Starship: Rising has found international distribution and is set to be released this year.

Below is the “Starship: Rising” trailer, featuring also a music theme I composed:

Here is also an interview I gave discussing further the process of scoring Starship: Rising which will be included in the DVD bonuses (interview starts after the trailer):



Shadowed Poster

In 2012, I had the opportunity to score Joey Johnson’s feature film titled “Shadowed.” I was asked to create a haunting score to go with this story that takes place deep into the woods of the Olympic Peninsula in Washington State.
The score of “Shadowed” is mostly orchestral, with bits of industrial techno/rock. It was very interesting to make the score grow with the film, as “Shadowed” is a flash back driven story. A group of friends go on a camping trip to fresh out their minds from the terrible events that happened 6 months before: the death of Sophia.

One of the most interesting theme that I developed for the film was Liebning’s, the vilain of the story. He is the owner of a bar/brothel and the music that plays in the bar is industrial-techno. At the beginning I was not supposed to score music for these scenes in the bar but very quickly, the idea that the bar music becomes Liebning’s theme through out the film grew strong in me and Joey really liked the idea. It leaded me to make some cool orchestral interpretation of this techno theme through out the film as part of the background score, growing into industrial-rock in one of the most important scene with him. It created an ominous presence of his character through out the whole film that I am very proud of.

“Shadowed” will be represented this year at the 2013 Cannes Film Festival Market or “Marché du Film!” Additionally, it will be an official selection at the 2013 Seattle International Film Festival. Also “Shadowed” won the audience choice award at the local 2012 Tacoma Film Festival in Washington.

A pretty impressive line up for what is Joey Johnson’s first feature film screenplay and feature film directing debuts!
If you get a chance to watch the film definitely feel to post in this section about it. You can also visit the film’s official website at and on the facebook page here:

Meanwhile you can hear the main theme of the film on the main page of my website, as usual: Enjoy!

SIFF 2013 Poster

Hallmark: Jingle All The Way

In summer 2011, I was proposed to score a very special project. I was commissioned to compose the music of the Hallmark “Jingle All The Way” animation special which premiered on the Hallmark Channel on November 25th 2011, and then played several time all through out the holidays.
Jingle All The Way Premiere

Working on “Jingle” lead me to a wonderful collaboration with director Chel White, whose work I already admired for a couple years prior to meeting with him. So working with Chel is kind of a dream come true. His studio is the one that produced the film, Bent Image Lab, one of the best stop motion animation studios in the US.
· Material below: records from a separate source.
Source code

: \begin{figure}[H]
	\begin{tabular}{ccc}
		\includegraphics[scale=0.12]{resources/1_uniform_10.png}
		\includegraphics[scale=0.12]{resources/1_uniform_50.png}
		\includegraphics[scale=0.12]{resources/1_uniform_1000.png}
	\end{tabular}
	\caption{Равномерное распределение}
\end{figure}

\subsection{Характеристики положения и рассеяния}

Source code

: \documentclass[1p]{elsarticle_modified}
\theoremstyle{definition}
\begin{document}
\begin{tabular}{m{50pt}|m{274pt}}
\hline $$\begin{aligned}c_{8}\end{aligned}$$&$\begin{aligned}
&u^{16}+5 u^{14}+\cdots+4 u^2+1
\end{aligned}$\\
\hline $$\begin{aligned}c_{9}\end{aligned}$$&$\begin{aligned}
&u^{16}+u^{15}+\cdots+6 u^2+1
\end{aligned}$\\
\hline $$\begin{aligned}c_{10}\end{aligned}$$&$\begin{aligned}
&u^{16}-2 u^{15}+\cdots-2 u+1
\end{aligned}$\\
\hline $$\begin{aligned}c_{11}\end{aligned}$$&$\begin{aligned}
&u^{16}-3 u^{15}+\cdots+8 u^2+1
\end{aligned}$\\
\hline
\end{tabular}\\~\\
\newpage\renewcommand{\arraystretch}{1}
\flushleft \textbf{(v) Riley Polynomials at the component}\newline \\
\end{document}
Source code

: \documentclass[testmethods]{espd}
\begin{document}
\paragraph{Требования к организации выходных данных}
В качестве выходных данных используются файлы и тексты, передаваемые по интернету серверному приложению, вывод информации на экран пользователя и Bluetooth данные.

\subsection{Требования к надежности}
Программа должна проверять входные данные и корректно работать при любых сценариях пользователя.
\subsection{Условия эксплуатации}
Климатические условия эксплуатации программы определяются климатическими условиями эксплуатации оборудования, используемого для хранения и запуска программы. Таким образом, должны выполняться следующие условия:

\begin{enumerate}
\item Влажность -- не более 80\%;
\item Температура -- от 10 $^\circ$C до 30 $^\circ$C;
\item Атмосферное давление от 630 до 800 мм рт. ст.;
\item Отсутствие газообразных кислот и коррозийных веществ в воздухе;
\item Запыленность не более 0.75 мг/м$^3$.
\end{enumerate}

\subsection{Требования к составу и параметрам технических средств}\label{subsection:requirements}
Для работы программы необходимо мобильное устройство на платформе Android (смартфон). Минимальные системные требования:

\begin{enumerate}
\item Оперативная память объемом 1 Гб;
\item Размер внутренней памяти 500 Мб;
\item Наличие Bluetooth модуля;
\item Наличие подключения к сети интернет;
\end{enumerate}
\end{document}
Scoring the film had its own challenges of course. First of all, The film — about 22 min running time — needed constant music. All orchestral. The version of the film I was scoring still had story board inserted for scenes that weren’t done yet. So for example one shot was having the animation, but the next one would be rough black & white drawings moving. However they would last the exact length of what the animated scene is supposed to be. All dialogues and sounds FX where in place as well, so that was helping a lot.
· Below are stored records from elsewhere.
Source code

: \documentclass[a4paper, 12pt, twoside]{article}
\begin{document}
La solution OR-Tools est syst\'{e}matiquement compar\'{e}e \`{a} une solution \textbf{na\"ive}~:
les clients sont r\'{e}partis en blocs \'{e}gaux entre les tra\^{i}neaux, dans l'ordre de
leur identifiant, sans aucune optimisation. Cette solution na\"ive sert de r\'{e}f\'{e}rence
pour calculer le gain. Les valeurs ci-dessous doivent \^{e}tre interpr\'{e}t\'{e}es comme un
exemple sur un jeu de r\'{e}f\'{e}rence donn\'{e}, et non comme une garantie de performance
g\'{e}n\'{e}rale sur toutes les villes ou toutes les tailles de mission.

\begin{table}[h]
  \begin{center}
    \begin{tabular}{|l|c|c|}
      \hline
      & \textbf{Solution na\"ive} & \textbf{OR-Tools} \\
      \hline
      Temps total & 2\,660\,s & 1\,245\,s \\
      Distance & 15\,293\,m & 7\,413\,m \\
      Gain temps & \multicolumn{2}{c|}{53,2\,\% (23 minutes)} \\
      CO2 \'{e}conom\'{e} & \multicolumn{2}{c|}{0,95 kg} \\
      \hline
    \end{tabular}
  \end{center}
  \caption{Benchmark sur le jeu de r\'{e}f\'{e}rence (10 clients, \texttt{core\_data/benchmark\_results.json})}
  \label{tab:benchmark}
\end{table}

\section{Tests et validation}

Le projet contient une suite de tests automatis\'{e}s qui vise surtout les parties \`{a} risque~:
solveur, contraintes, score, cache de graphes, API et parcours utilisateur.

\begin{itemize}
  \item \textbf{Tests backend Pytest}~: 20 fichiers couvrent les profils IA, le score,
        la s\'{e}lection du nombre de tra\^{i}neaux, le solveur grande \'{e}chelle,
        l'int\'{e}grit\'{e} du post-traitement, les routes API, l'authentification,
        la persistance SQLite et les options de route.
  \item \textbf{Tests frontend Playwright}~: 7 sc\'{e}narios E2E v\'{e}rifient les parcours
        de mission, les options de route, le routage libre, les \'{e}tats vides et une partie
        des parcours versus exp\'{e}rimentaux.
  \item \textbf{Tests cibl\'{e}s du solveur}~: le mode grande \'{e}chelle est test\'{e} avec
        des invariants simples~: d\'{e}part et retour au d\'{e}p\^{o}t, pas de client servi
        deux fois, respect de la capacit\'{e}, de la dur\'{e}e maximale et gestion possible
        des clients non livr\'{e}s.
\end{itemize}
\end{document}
This is where working with Chel was great. He knew exactly what he wanted and was very good at leading me into what the music should accomplish for the pictures. This score is definitely the fruit of my collaboration with him. One other challenge that I also had to deal with, is that “Jingle” is part of the whole “story bud” product line, which at the beginning started as a book and an interactive plush toy, that reacts to certain key sentences when you read the book. Well, so is the film! The kids are supposed to watch the film with the plush, and certain dialogues in the film trigger the puppy plush to bark and make all sorts of noises at those moments. My responsibility as the composer was to make sure that the music does not interfere with that process at those very moments. And it was tricky… it was hard to determine which type of instrument/frequencies were interfering (high violin lines were most of the time the killer), so I had to take it into consideration while scoring the film.

I was invited to go down to Portland, OR and visit the animation studios, and saw pretty much an army of artists at work! It was like walking into Disneyland. Man, a live “Making Of”! I saw all the machines involved to take the shots, the lights, the multiple sets, how they make the puppets from the metal articulated skeleton to the silicon used to make their skins! It was awesome.
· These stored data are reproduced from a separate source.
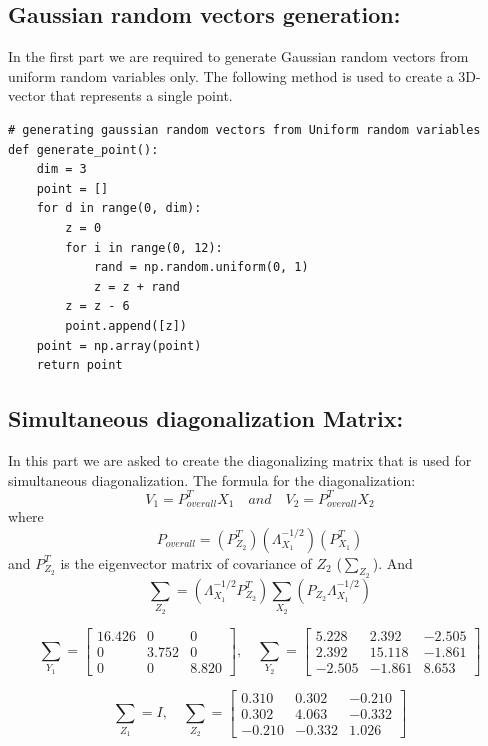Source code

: \documentclass[11pt, oneside]{article}   	%
\begin{document}
\subsection{Gaussian random vectors generation:}
In the first part we are required to generate Gaussian random vectors from uniform random variables only. The following method is used to create a 3D-vector that represents a single point.
\begin{lstlisting}[label={list:first},caption=Gaussian vector generation]
# generating gaussian random vectors from Uniform random variables
def generate_point():
    dim = 3
    point = []
    for d in range(0, dim):
        z = 0
        for i in range(0, 12):
            rand = np.random.uniform(0, 1)
            z = z + rand
        z = z - 6
        point.append([z])
    point = np.array(point)
    return point
\end{lstlisting}


\subsection{Simultaneous diagonalization  Matrix:}
In this part we are asked to create the diagonalizing matrix that is used for simultaneous diagonalization. The formula for the diagonalization:
$$ V_1 = P_{overall}^T X_1 \quad and \quad V_2 = P_{overall}^T X_2$$
where 
$$P_{overall} = (P_{Z_2}^T)  (\Lambda_{X_1}^{-1/2}) (P_{X_1}^T)$$ 
and $P_{Z_2}^T$ is the eigenvector matrix of covariance of $Z_2$ ($\sum_{Z_2}$). And 
$$\sum_{Z_2} = (\Lambda_{X_1}^{-1/2}P_{Z_2}^T) \sum_{X_2} (P_{Z_2} \Lambda_{X_1}^{-1/2})$$

$$\sum_{Y_1} = \begin{bmatrix}
16.426 & 0 & 0 \\
0 & 3.752 & 0 \\
0 & 0 & 8.820 
\end{bmatrix}, \quad \sum_{Y_2} = \begin{bmatrix}
5.228 & 2.392 & -2.505 \\
2.392 & 15.118 & -1.861 \\
-2.505 & -1.861 & 8.653
\end{bmatrix}$$


$$\sum_{Z_1} = I, \quad \sum_{Z_2} = \begin{bmatrix}
0.310 & 0.302 & -0.210 \\
0.302 & 4.063 & -0.332 \\
-0.210 & -0.332 & 1.026 
\end{bmatrix}$$
\end{document}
As Chel was giving me the tour, I just couldn’t help but notice all these bags and buckets full of… powdered sugar! Lots of it. I mean, TONS of it! What could they possibly use it for?? Well guess what… in “Jingle All The Way” there is a lot of… SNOW. Yes, snow. That’s how the snow you see all along the film is made: with powdered sugar. As the people at Bent were telling me more about it, I ended up hearing stories about ants problems etc… imagine that. I asked Chel “Does the company you order all that sugar from have any idea what you are using it for?” and he replied with a smile “probably not” 🙂

In the end the whole project turned out fantastic! The New York Times called it “By far the best of the bunch!” in their review of all the animation films for the holidays (You can check out the review here: See for yourself on this video below: a 3 min little overview of the whole film, featuring some of the music I composed:

You can also listen to more music from “Jingle All The Way” on my website (
Of course, being the composer of this film leads to cute little trivias, such as the one time I walked by a Hallmark store in Seattle with my wife: We were looking at the display with the whole Jingle set — Plush, book and DVD — and an old lady comes to me saying “Isn’t it adorable? Have you seen it?” and I replied “Oh I am glad you like it so much, I made the music for it!”. She stared at me for a few seconds, completely immobile just like she could have seen a ghost… only to finally answer “Well, congratulations, young man!”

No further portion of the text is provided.